(SUPPLIED DATA):
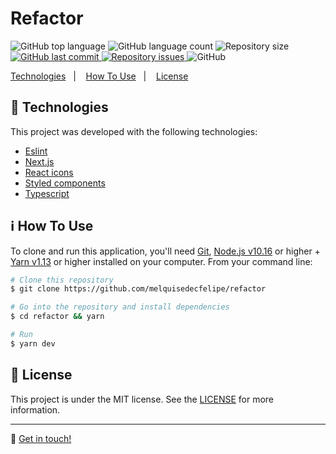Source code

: <h1>
    Refactor
    <br>
</h1>

<p>
  <img alt="GitHub top language" src="https://img.shields.io/github/languages/top/melquisedecfelipe/refactor.svg">

  <img alt="GitHub language count" src="https://img.shields.io/github/languages/count/melquisedecfelipe/refactor.svg">

  <img alt="Repository size" src="https://img.shields.io/github/repo-size/melquisedecfelipe/refactor.svg">

  <a href="https://github.com/melquisedecfelipe/refactor/commits/master">
    <img alt="GitHub last commit" src="https://img.shields.io/github/last-commit/melquisedecfelipe/refactor.svg">
  </a>

  <a href="https://github.com/melquisedecfelipe/refactor/issues">
    <img alt="Repository issues" src="https://img.shields.io/github/issues/melquisedecfelipe/refactor.svg">
  </a>

  <img alt="GitHub" src="https://img.shields.io/github/license/melquisedecfelipe/refactor.svg">
</p>

<p>
  <a href="#rocket-technologies">Technologies</a>&nbsp;&nbsp;&nbsp;|&nbsp;&nbsp;&nbsp;
  <a href="#information_source-how-to-use">How To Use</a>&nbsp;&nbsp;&nbsp;|&nbsp;&nbsp;&nbsp;
  <a href="#memo-license">License</a>
</p>

## :rocket: Technologies

This project was developed with the following technologies:

- [Eslint](https://eslint.org/)
- [Next.js](https://nextjs.org/)
- [React icons](https://react-icons.netlify.com/)
- [Styled components](https://styled-components.com/)
- [Typescript](https://www.typescriptlang.org/)

## :information_source: How To Use

To clone and run this application, you'll need [Git](https://git-scm.com), [Node.js v10.16](https://nodejs.org/) or higher + [Yarn v1.13](https://yarnpkg.com/) or higher installed on your computer. From your command line:

```bash
# Clone this repository
$ git clone https://github.com/melquisedecfelipe/refactor

# Go into the repository and install dependencies
$ cd refactor && yarn

# Run
$ yarn dev
```

## :memo: License

This project is under the MIT license. See the [LICENSE](https://github.com/melquisedecfelipe/refactor/blob/master/LICENSE) for more information.

---

:wave: [Get in touch!](https://www.linkedin.com/in/melquisedecfelipe/)

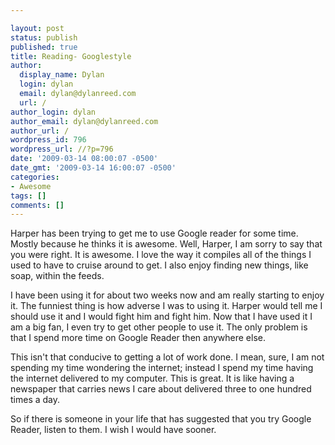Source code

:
```yaml
---

layout: post
status: publish
published: true
title: Reading- Googlestyle
author:
  display_name: Dylan
  login: dylan
  email: dylan@dylanreed.com
  url: /
author_login: dylan
author_email: dylan@dylanreed.com
author_url: /
wordpress_id: 796
wordpress_url: //?p=796
date: '2009-03-14 08:00:07 -0500'
date_gmt: '2009-03-14 16:00:07 -0500'
categories:
- Awesome
tags: []
comments: []
---
```


 

Harper has been trying to get me to use Google reader for some time. Mostly because he thinks it is awesome. Well, Harper, I am sorry to say that you were right. It is awesome. I love the way it compiles all of the things I used to have to cruise around to get. I also enjoy finding new things, like soap, within the feeds.

I have been using it for about two weeks now and am really starting to enjoy it. The funniest thing is how adverse I was to using it. Harper would tell me I should use it and I would fight him and fight him. Now that I have used it I am a big fan, I even try to get other people to use it. The only problem is that I spend more time on Google Reader then anywhere else. 

This isn't that conducive to getting a lot of work done. I mean, sure, I am not spending my time wondering the internet; instead I spend my time having the internet delivered to my computer. This is great. It is like having a newspaper that carries news I care about delivered three to one hundred times a day.

So if there is someone in your life that has suggested that you try Google Reader, listen to them. I wish I would have sooner.
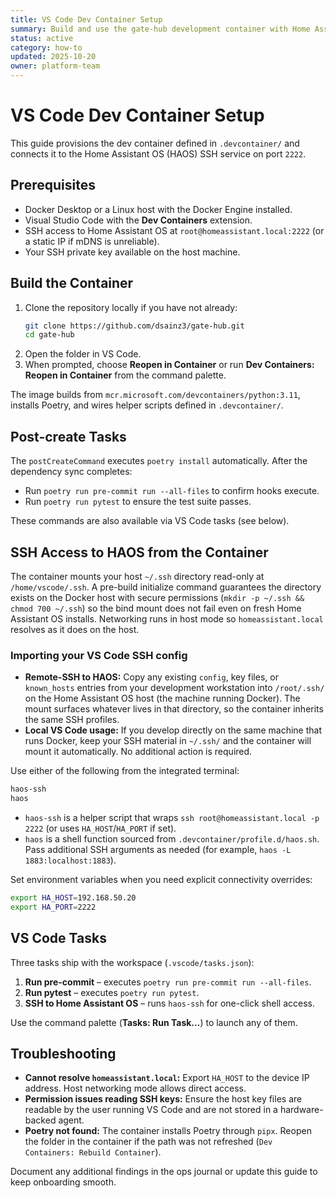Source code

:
 ```yaml
---
title: VS Code Dev Container Setup
summary: Build and use the gate-hub development container with Home Assistant OS connectivity.
status: active
category: how-to
updated: 2025-10-20
owner: platform-team
---
```


# VS Code Dev Container Setup

This guide provisions the dev container defined in `.devcontainer/` and connects it to the Home Assistant OS (HAOS) SSH service on port `2222`.

## Prerequisites

- Docker Desktop or a Linux host with the Docker Engine installed.
- Visual Studio Code with the **Dev Containers** extension.
- SSH access to Home Assistant OS at `root@homeassistant.local:2222` (or a static IP if mDNS is unreliable).
- Your SSH private key available on the host machine.

## Build the Container

1. Clone the repository locally if you have not already:
   ```bash
   git clone https://github.com/dsainz3/gate-hub.git
   cd gate-hub
   ```
2. Open the folder in VS Code.
3. When prompted, choose **Reopen in Container** or run **Dev Containers: Reopen in Container** from the command palette.

The image builds from `mcr.microsoft.com/devcontainers/python:3.11`, installs Poetry, and wires helper scripts defined in `.devcontainer/`.

## Post-create Tasks

The `postCreateCommand` executes `poetry install` automatically. After the dependency sync completes:

- Run `poetry run pre-commit run --all-files` to confirm hooks execute.
- Run `poetry run pytest` to ensure the test suite passes.

These commands are also available via VS Code tasks (see below).

## SSH Access to HAOS from the Container

The container mounts your host `~/.ssh` directory read-only at `/home/vscode/.ssh`. A pre-build initialize command guarantees the directory exists on the Docker host with secure permissions (`mkdir -p ~/.ssh && chmod 700 ~/.ssh`) so the bind mount does not fail even on fresh Home Assistant OS installs. Networking runs in host mode so `homeassistant.local` resolves as it does on the host.

### Importing your VS Code SSH config

- **Remote-SSH to HAOS:** Copy any existing `config`, key files, or `known_hosts` entries from your development workstation into `/root/.ssh/` on the Home Assistant OS host (the machine running Docker). The mount surfaces whatever lives in that directory, so the container inherits the same SSH profiles.
- **Local VS Code usage:** If you develop directly on the same machine that runs Docker, keep your SSH material in `~/.ssh/` and the container will mount it automatically. No additional action is required.

Use either of the following from the integrated terminal:

```bash
haos-ssh
haos
```

- `haos-ssh` is a helper script that wraps `ssh root@homeassistant.local -p 2222` (or uses `HA_HOST`/`HA_PORT` if set).
- `haos` is a shell function sourced from `.devcontainer/profile.d/haos.sh`. Pass additional SSH arguments as needed (for example, `haos -L 1883:localhost:1883`).

Set environment variables when you need explicit connectivity overrides:

```bash
export HA_HOST=192.168.50.20
export HA_PORT=2222
```

## VS Code Tasks

Three tasks ship with the workspace (`.vscode/tasks.json`):

1. **Run pre-commit** – executes `poetry run pre-commit run --all-files`.
2. **Run pytest** – executes `poetry run pytest`.
3. **SSH to Home Assistant OS** – runs `haos-ssh` for one-click shell access.

Use the command palette (**Tasks: Run Task…**) to launch any of them.

## Troubleshooting

- **Cannot resolve `homeassistant.local`:** Export `HA_HOST` to the device IP address. Host networking mode allows direct access.
- **Permission issues reading SSH keys:** Ensure the host key files are readable by the user running VS Code and are not stored in a hardware-backed agent.
- **Poetry not found:** The container installs Poetry through `pipx`. Reopen the folder in the container if the path was not refreshed (`Dev Containers: Rebuild Container`).

Document any additional findings in the ops journal or update this guide to keep onboarding smooth.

(PROBLEM STATEMENT): Output exactly the lines above that lie between the line with "So if there" and the line with "## SSH Access to HAOS from the Container", those two lines included, and no pictures.

(EXPECTED ANSWER):
So if there is someone in your life that has suggested that you try Google Reader, listen to them. I wish I would have sooner.
Source code

:
 ```yaml
---
title: VS Code Dev Container Setup
summary: Build and use the gate-hub development container with Home Assistant OS connectivity.
status: active
category: how-to
updated: 2025-10-20
owner: platform-team
---
```


# VS Code Dev Container Setup

This guide provisions the dev container defined in `.devcontainer/` and connects it to the Home Assistant OS (HAOS) SSH service on port `2222`.

## Prerequisites

- Docker Desktop or a Linux host with the Docker Engine installed.
- Visual Studio Code with the **Dev Containers** extension.
- SSH access to Home Assistant OS at `root@homeassistant.local:2222` (or a static IP if mDNS is unreliable).
- Your SSH private key available on the host machine.

## Build the Container

1. Clone the repository locally if you have not already:
   ```bash
   git clone https://github.com/dsainz3/gate-hub.git
   cd gate-hub
   ```
2. Open the folder in VS Code.
3. When prompted, choose **Reopen in Container** or run **Dev Containers: Reopen in Container** from the command palette.

The image builds from `mcr.microsoft.com/devcontainers/python:3.11`, installs Poetry, and wires helper scripts defined in `.devcontainer/`.

## Post-create Tasks

The `postCreateCommand` executes `poetry install` automatically. After the dependency sync completes:

- Run `poetry run pre-commit run --all-files` to confirm hooks execute.
- Run `poetry run pytest` to ensure the test suite passes.

These commands are also available via VS Code tasks (see below).

## SSH Access to HAOS from the Container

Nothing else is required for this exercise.